Bagi Emi Omuro, kebijakan ini menunjukkan bahwa pemerintah hanya melihat mahasiswa sebagai peneliti, bukan manusia biasa yang butuh biaya untuk hidup.
Ia khawatir banyak mahasiswa asing yang nantinya harus mengurangi waktu belajar mereka demi bekerja paruh waktu agar bisa bertahan.
Azusa Karashi, mahasiswa doktor lainnya, juga menyuarakan kekecewaan.
Ia menilai langkah pemerintah ini justru memecah kebersamaan mahasiswa yang selama ini saling belajar dan bertukar ide tanpa memandang latar belakang.
Menurutnya, kebijakan seperti ini hanya akan mempersempit ruang bagi keberagaman.
Profesor Norihiro Nihei dari Universitas Tokyo mengingatkan, jika diskriminasi berbasis kewarganegaraan terus dibiarkan, kualitas akademik Jepang bisa menurun dalam jangka panjang.

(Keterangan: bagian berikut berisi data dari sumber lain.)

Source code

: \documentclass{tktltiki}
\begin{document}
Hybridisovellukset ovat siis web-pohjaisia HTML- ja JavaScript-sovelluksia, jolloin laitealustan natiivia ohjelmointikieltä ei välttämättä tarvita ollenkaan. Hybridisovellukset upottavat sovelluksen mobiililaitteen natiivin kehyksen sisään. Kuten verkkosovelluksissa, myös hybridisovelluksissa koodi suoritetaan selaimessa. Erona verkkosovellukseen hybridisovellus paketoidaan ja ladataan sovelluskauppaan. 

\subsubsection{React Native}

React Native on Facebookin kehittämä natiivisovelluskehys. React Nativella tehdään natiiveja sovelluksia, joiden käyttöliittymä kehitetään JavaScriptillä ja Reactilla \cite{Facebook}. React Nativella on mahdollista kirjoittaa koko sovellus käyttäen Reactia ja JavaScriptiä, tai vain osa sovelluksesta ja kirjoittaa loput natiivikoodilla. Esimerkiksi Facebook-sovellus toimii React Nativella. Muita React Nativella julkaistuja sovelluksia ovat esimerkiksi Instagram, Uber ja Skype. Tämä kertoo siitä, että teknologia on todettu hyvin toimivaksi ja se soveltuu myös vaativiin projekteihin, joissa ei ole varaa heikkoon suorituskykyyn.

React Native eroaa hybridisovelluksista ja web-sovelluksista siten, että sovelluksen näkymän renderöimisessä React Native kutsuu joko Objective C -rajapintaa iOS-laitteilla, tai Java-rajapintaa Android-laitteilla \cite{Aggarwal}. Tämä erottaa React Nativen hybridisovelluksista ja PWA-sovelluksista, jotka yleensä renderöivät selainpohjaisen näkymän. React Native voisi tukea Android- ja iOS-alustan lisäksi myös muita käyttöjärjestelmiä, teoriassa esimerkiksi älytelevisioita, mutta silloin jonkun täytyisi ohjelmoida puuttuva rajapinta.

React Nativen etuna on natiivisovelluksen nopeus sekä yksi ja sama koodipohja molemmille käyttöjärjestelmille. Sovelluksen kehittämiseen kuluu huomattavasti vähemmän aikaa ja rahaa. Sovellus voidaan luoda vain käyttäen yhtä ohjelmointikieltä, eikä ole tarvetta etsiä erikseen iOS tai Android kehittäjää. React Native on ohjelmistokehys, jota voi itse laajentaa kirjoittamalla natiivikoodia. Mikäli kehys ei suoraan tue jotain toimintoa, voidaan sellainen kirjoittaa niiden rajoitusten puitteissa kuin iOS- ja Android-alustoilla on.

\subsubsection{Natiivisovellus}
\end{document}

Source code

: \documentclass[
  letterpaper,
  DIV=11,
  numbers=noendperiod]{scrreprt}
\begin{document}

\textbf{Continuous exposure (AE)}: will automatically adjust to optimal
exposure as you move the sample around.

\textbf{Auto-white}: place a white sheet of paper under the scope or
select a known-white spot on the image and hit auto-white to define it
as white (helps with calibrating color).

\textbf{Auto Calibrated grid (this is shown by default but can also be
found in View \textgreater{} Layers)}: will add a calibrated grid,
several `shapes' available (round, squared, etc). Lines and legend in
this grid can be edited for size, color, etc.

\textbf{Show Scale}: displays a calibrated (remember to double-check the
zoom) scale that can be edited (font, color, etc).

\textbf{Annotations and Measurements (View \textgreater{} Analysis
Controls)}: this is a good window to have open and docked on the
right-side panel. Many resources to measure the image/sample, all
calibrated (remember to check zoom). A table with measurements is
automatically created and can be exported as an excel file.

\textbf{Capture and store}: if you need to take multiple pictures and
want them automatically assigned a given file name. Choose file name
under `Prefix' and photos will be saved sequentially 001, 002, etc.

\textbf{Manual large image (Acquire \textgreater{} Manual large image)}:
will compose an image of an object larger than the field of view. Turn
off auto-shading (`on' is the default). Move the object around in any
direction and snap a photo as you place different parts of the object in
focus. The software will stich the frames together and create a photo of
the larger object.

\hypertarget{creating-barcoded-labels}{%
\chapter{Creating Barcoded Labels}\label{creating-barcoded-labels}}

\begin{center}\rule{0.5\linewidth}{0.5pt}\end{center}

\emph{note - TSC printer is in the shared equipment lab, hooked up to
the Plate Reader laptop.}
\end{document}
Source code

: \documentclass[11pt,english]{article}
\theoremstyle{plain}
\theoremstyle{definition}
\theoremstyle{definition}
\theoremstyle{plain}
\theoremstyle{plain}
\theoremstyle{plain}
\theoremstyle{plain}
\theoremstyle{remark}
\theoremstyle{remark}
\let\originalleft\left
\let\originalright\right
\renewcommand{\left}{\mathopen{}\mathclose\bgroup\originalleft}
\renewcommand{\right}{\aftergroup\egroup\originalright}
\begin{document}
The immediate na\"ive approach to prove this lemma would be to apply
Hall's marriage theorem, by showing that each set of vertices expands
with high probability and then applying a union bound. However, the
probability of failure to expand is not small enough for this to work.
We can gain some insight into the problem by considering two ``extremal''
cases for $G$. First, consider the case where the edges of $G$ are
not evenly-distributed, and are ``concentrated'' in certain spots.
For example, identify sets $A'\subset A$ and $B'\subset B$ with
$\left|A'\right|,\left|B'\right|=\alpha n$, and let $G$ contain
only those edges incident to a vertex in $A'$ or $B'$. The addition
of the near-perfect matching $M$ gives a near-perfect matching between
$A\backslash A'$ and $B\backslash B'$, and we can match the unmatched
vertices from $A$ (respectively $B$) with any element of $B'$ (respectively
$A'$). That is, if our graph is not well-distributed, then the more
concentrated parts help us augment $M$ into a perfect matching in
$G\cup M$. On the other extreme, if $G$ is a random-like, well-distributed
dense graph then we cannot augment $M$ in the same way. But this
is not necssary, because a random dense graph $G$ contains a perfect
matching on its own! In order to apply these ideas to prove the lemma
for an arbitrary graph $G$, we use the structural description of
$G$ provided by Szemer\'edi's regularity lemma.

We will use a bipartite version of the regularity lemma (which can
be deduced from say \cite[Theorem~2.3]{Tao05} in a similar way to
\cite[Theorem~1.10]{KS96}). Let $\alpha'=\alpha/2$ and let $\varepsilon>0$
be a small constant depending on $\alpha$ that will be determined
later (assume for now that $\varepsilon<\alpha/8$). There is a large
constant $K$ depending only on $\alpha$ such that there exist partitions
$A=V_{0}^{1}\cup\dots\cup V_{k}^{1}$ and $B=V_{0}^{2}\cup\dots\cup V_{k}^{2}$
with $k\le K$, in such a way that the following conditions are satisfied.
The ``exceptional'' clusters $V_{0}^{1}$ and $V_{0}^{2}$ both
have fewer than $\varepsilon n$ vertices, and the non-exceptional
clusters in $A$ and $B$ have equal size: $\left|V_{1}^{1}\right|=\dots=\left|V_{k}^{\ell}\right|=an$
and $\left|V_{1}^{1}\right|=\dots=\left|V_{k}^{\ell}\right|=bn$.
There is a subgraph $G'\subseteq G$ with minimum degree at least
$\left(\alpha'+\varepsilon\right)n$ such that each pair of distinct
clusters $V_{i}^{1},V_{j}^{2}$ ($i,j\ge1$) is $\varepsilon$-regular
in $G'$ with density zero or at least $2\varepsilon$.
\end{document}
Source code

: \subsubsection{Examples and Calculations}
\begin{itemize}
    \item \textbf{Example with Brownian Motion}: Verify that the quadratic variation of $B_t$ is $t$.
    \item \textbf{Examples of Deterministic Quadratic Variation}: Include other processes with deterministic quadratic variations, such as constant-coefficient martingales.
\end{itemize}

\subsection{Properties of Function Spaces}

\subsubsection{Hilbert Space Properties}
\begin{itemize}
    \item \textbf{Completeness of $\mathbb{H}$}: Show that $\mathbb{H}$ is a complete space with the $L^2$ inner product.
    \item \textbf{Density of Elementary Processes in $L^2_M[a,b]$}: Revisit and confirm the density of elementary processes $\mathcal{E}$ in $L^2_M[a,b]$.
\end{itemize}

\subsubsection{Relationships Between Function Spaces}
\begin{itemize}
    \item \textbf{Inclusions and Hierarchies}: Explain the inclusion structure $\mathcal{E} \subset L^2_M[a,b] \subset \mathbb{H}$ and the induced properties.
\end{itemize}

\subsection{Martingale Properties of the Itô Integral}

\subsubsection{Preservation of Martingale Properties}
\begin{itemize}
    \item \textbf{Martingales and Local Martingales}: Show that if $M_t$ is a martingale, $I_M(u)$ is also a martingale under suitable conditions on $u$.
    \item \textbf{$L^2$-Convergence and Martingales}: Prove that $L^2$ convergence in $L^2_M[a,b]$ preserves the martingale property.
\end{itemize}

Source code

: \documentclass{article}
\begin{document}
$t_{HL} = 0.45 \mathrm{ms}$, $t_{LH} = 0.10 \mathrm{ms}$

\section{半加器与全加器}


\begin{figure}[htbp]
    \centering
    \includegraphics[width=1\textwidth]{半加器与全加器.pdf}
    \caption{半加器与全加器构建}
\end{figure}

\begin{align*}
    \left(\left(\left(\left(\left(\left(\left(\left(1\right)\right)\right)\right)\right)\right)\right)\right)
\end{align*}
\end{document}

Ia mengakui banyak mahasiswa asing yang selama ini berkontribusi lewat ide segar dan pengetahuan spesialisasi mereka, yang akhirnya ikut mengangkat kualitas penelitian di universitas Jepang.
Kekecewaan juga dirasakan langsung oleh mahasiswa asing.
Salah satu mahasiswa pascasarjana asal China di Universitas Tokyo mengaku akhirnya batal melanjutkan ke program doktor karena tidak lagi bisa mengandalkan bantuan biaya hidup.
Padahal, ia sempat berencana mendaftar tahun depan.